This was actually done the day before the SQL query extraction, which may be obvious in my (mis-)handling of sed. I figured, it's a stream editor so what's the harm in one more pipeline stage? I'm certain there is a less hack-y way about this but working is good enough for me.

Some points worth mentioning:

sed allows for delimiters other than /, which would conflict with the closing HTML tags, so I opt for # here
sed captures text with \( regex \) which can then be referenced with \1. I have since found out that I should have used \&, which refers to the matching regex group instead of a back-reference - but it works like this
I had lingering escape characters after I had finished, which is why the last stages simply delete

Addendum

After a few trial runs git diff proved to be too slow for the volumes of data I was throwing at it, the above sed hackery however performed admirably. With the benefit of several days hindsight, I can say I would probably not use sed in the first place, and if I did, write the whole thing as a single sed command. There's no real readability lost and the entire process is one logical block of functionality, rather than six separate stages.
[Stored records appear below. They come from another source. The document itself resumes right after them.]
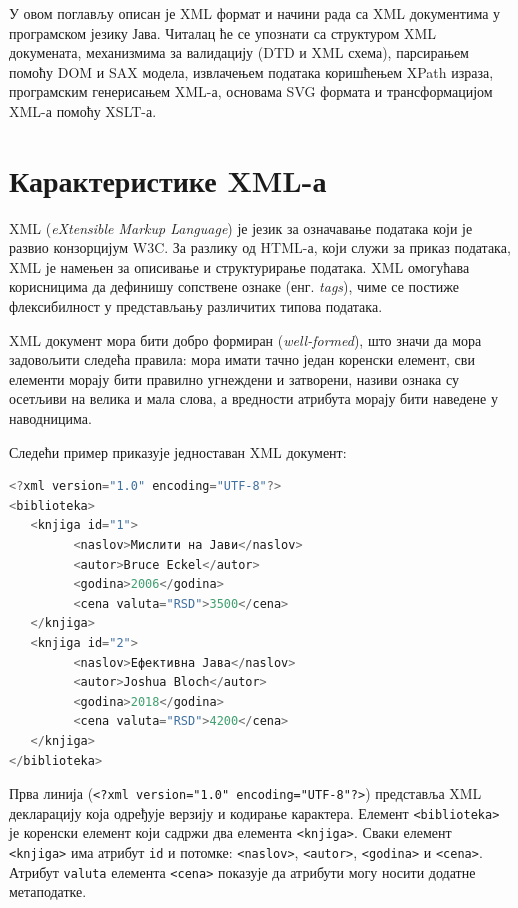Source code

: У овом поглављу описан је XML формат и начини рада са XML документима у програмском језику Јава. Читалац ће се упознати са структуром XML докумената, механизмима за валидацију (DTD и XML схема), парсирањем помоћу DOM и SAX модела, извлачењем података коришћењем XPath израза, програмским генерисањем XML-а, основама SVG формата и трансформацијом XML-а помоћу XSLT-а.


\section{Карактеристике XML-а}

XML (\textit{eXtensible Markup Language}) је језик за означавање података који је развио конзорцијум W3C. За разлику од HTML-а, који служи за приказ података, XML је намењен за описивање и структурирање података. XML омогућава корисницима да дефинишу сопствене ознаке (енг. \textit{tags}), чиме се постиже флексибилност у представљању различитих типова података.

XML документ мора бити добро формиран (\textit{well-formed}), што значи да мора задовољити следећа правила: мора имати тачно један коренски елемент, сви елементи морају бити правилно угнеждени и затворени, називи ознака су осетљиви на велика и мала слова, а вредности атрибута морају бити наведене у наводницима.

Следећи пример приказује једноставан XML документ:


\begin{lstlisting}[language=Java]
<?xml version="1.0" encoding="UTF-8"?>
<biblioteka>
   <knjiga id="1">
         <naslov>Мислити на Јави</naslov>
         <autor>Bruce Eckel</autor>
         <godina>2006</godina>
         <cena valuta="RSD">3500</cena>
   </knjiga>
   <knjiga id="2">
         <naslov>Ефективна Јава</naslov>
         <autor>Joshua Bloch</autor>
         <godina>2018</godina>
         <cena valuta="RSD">4200</cena>
   </knjiga>
</biblioteka>
\end{lstlisting}


Прва линија (\texttt{\textless{}?xml version="1.0" encoding="UTF-8"?\textgreater{}}) представља XML декларацију која одређује верзију и кодирање карактера. Елемент \texttt{\textless{}biblioteka\textgreater{}} је коренски елемент који садржи два елемента \texttt{\textless{}knjiga\textgreater{}}. Сваки елемент \texttt{\textless{}knjiga\textgreater{}} има атрибут \texttt{id} и потомке: \texttt{\textless{}naslov\textgreater{}}, \texttt{\textless{}autor\textgreater{}}, \texttt{\textless{}godina\textgreater{}} и \texttt{\textless{}cena\textgreater{}}. Атрибут \texttt{valuta} елемента \texttt{\textless{}cena\textgreater{}} показује да атрибути могу носити додатне метаподатке.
      git diff --color-words file1 file2 \
        | sed 's#\x1b\[1m\(.*\)\x1b\[m#<span class="bold">\1</span>#g;
               s#\(.*\)\x1b\[m$#\1#g;
               s#\x1b\[31m\([^\x1b\[m]*\)#<span class="red">\1</span>#g;
               s#\x1b\[32m\([^\x1b\[m]*\)#<span class="green">\1</span>#g;
               s#\x1b\[m##g;
               s#\x1b\[36m##g'

The Shell as a REPL

One thing I found in working through these issues was how much I enjoy working iteratively on the command line; despite the class of problems I'm stuck solving. The shell is a REPL with a fantastic standard library of functionality readily available, putting me in mind of Python or Elisp. There are undoubtedly some idiosyncrasies involved in treating everything as a file, or standardizing on streams as the common interface but the foundations are solid.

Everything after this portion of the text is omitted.